* _RECORDS SUPPLIED_
++++++++++

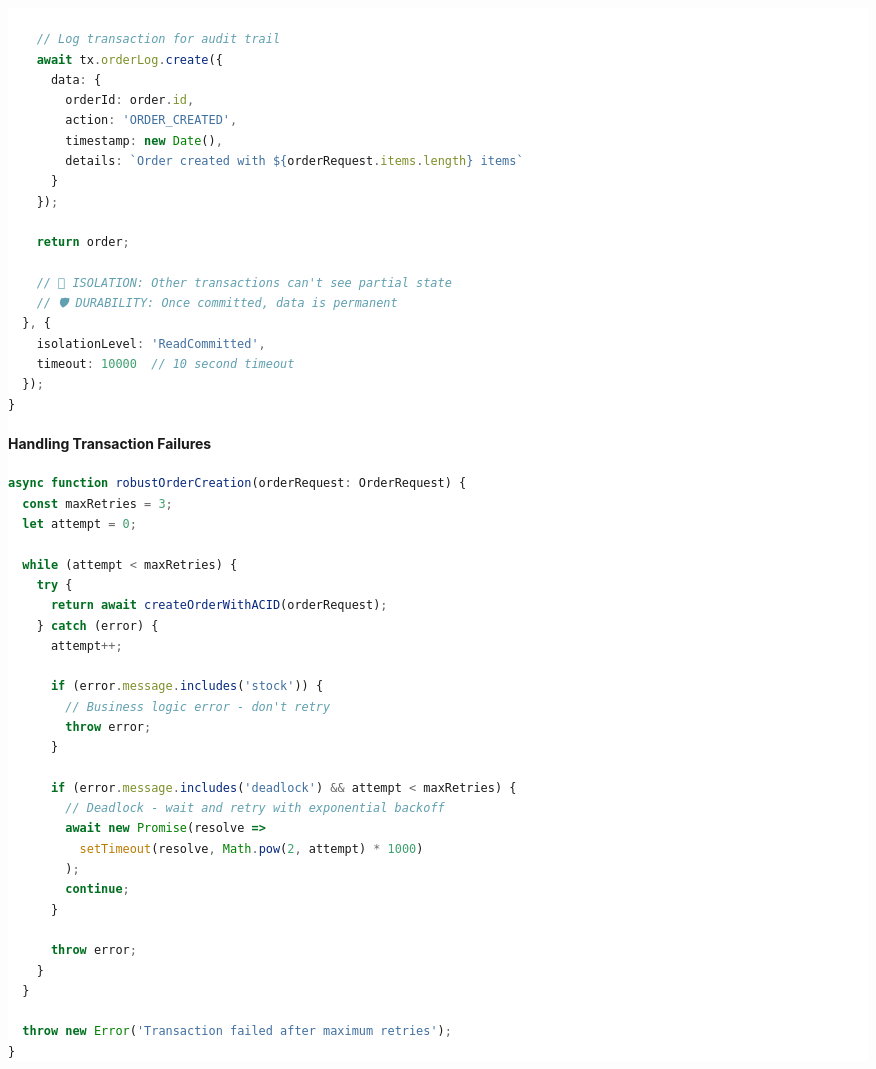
 ```typescript
    
    // Log transaction for audit trail
    await tx.orderLog.create({
      data: {
        orderId: order.id,
        action: 'ORDER_CREATED',
        timestamp: new Date(),
        details: `Order created with ${orderRequest.items.length} items`
      }
    });
    
    return order;
    
    // 🚪 ISOLATION: Other transactions can't see partial state
    // 🛡️ DURABILITY: Once committed, data is permanent
  }, {
    isolationLevel: 'ReadCommitted',
    timeout: 10000  // 10 second timeout
  });
}
```

#### **Handling Transaction Failures**
```typescript
async function robustOrderCreation(orderRequest: OrderRequest) {
  const maxRetries = 3;
  let attempt = 0;
  
  while (attempt < maxRetries) {
    try {
      return await createOrderWithACID(orderRequest);
    } catch (error) {
      attempt++;
      
      if (error.message.includes('stock')) {
        // Business logic error - don't retry
        throw error;
      }
      
      if (error.message.includes('deadlock') && attempt < maxRetries) {
        // Deadlock - wait and retry with exponential backoff
        await new Promise(resolve => 
          setTimeout(resolve, Math.pow(2, attempt) * 1000)
        );
        continue;
      }
      
      throw error;
    }
  }
  
  throw new Error('Transaction failed after maximum retries');
}
```
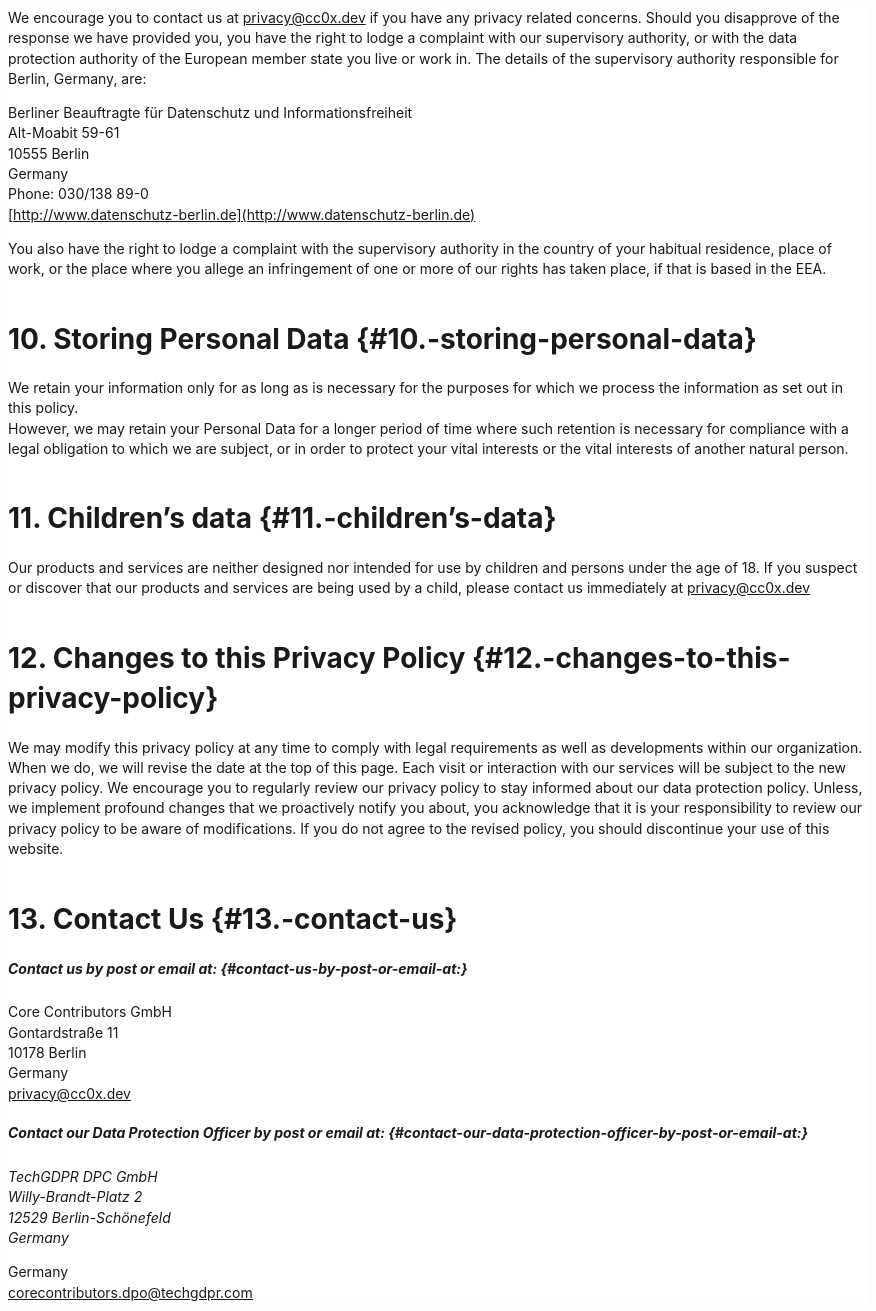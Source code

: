 We encourage you to contact us at privacy@cc0x.dev if you have any privacy related concerns. Should you disapprove of the response we have provided you, you have the right to lodge a complaint with our supervisory authority, or with the data protection authority of the European member state you live or work in. The details of the supervisory authority responsible for Berlin, Germany, are:

Berliner Beauftragte für Datenschutz und Informationsfreiheit  
Alt-Moabit 59-61  
10555 Berlin  
Germany  
Phone: 030/138 89-0  
[http://www.datenschutz-berlin.de](http://www.datenschutz-berlin.de)

You also have the right to lodge a complaint with the supervisory authority in the country of your habitual residence, place of work, or the place where you allege an infringement of one or more of our rights has taken place, if that is based in the EEA.

# 10\. Storing Personal Data {#10.-storing-personal-data}

We retain your information only for as long as is necessary for the purposes for which we process the information as set out in this policy.  
However, we may retain your Personal Data for a longer period of time where such retention is necessary for compliance with a legal obligation to which we are subject, or in order to protect your vital interests or the vital interests of another natural person.

# 11\. Children’s data {#11.-children’s-data}

Our products and services are neither designed nor intended for use by children and persons under the age of 18\. If you suspect or discover that our products and services are being used by a child, please contact us immediately at privacy@cc0x.dev

# 12\. Changes to this Privacy Policy {#12.-changes-to-this-privacy-policy}

We may modify this privacy policy at any time to comply with legal requirements as well as developments within our organization. When we do, we will revise the date at the top of this page. Each visit or interaction with our services will be subject to the new privacy policy. We encourage you to regularly review our privacy policy to stay informed about our data protection policy. Unless, we implement profound changes that we proactively notify you about, you acknowledge that it is your responsibility to review our privacy policy to be aware of modifications. If you do not agree to the revised policy, you should discontinue your use of this website.

# 13\. Contact Us {#13.-contact-us}

##### Contact us by post or email at: {#contact-us-by-post-or-email-at:}

Core Contributors GmbH  
Gontardstraße 11  
10178 Berlin  
Germany  
privacy@cc0x.dev

##### Contact our Data Protection Officer by post or email at: {#contact-our-data-protection-officer-by-post-or-email-at:}

*TechGDPR DPC GmbH*  
*Willy-Brandt-Platz 2*  
*12529 Berlin-Schönefeld*  
*Germany*

Germany  
[corecontributors.dpo@techgdpr.com](mailto:corecontributors.dpo@techgdpr.com)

++++++++++

* _REQUIRED WORK_
Print the material above word for word, and keep the pictures out of it.

* _WRITTEN ANSWER_
 ```typescript
    
    // Log transaction for audit trail
    await tx.orderLog.create({
      data: {
        orderId: order.id,
        action: 'ORDER_CREATED',
        timestamp: new Date(),
        details: `Order created with ${orderRequest.items.length} items`
      }
    });
    
    return order;
    
    // 🚪 ISOLATION: Other transactions can't see partial state
    // 🛡️ DURABILITY: Once committed, data is permanent
  }, {
    isolationLevel: 'ReadCommitted',
    timeout: 10000  // 10 second timeout
  });
}
```

#### **Handling Transaction Failures**
```typescript
async function robustOrderCreation(orderRequest: OrderRequest) {
  const maxRetries = 3;
  let attempt = 0;
  
  while (attempt < maxRetries) {
    try {
      return await createOrderWithACID(orderRequest);
    } catch (error) {
      attempt++;
      
      if (error.message.includes('stock')) {
        // Business logic error - don't retry
        throw error;
      }
      
      if (error.message.includes('deadlock') && attempt < maxRetries) {
        // Deadlock - wait and retry with exponential backoff
        await new Promise(resolve => 
          setTimeout(resolve, Math.pow(2, attempt) * 1000)
        );
        continue;
      }
      
      throw error;
    }
  }
  
  throw new Error('Transaction failed after maximum retries');
}
```
Source code

: We encourage you to contact us at privacy@cc0x.dev if you have any privacy related concerns. Should you disapprove of the response we have provided you, you have the right to lodge a complaint with our supervisory authority, or with the data protection authority of the European member state you live or work in. The details of the supervisory authority responsible for Berlin, Germany, are:

Berliner Beauftragte für Datenschutz und Informationsfreiheit  
Alt-Moabit 59-61  
10555 Berlin  
Germany  
Phone: 030/138 89-0  
[http://www.datenschutz-berlin.de](http://www.datenschutz-berlin.de)

You also have the right to lodge a complaint with the supervisory authority in the country of your habitual residence, place of work, or the place where you allege an infringement of one or more of our rights has taken place, if that is based in the EEA.

# 10\. Storing Personal Data {#10.-storing-personal-data}

We retain your information only for as long as is necessary for the purposes for which we process the information as set out in this policy.  
However, we may retain your Personal Data for a longer period of time where such retention is necessary for compliance with a legal obligation to which we are subject, or in order to protect your vital interests or the vital interests of another natural person.

# 11\. Children’s data {#11.-children’s-data}

Our products and services are neither designed nor intended for use by children and persons under the age of 18\. If you suspect or discover that our products and services are being used by a child, please contact us immediately at privacy@cc0x.dev

# 12\. Changes to this Privacy Policy {#12.-changes-to-this-privacy-policy}

We may modify this privacy policy at any time to comply with legal requirements as well as developments within our organization. When we do, we will revise the date at the top of this page. Each visit or interaction with our services will be subject to the new privacy policy. We encourage you to regularly review our privacy policy to stay informed about our data protection policy. Unless, we implement profound changes that we proactively notify you about, you acknowledge that it is your responsibility to review our privacy policy to be aware of modifications. If you do not agree to the revised policy, you should discontinue your use of this website.

# 13\. Contact Us {#13.-contact-us}

##### Contact us by post or email at: {#contact-us-by-post-or-email-at:}

Core Contributors GmbH  
Gontardstraße 11  
10178 Berlin  
Germany  
privacy@cc0x.dev

##### Contact our Data Protection Officer by post or email at: {#contact-our-data-protection-officer-by-post-or-email-at:}

*TechGDPR DPC GmbH*  
*Willy-Brandt-Platz 2*  
*12529 Berlin-Schönefeld*  
*Germany*

Germany  
[corecontributors.dpo@techgdpr.com](mailto:corecontributors.dpo@techgdpr.com)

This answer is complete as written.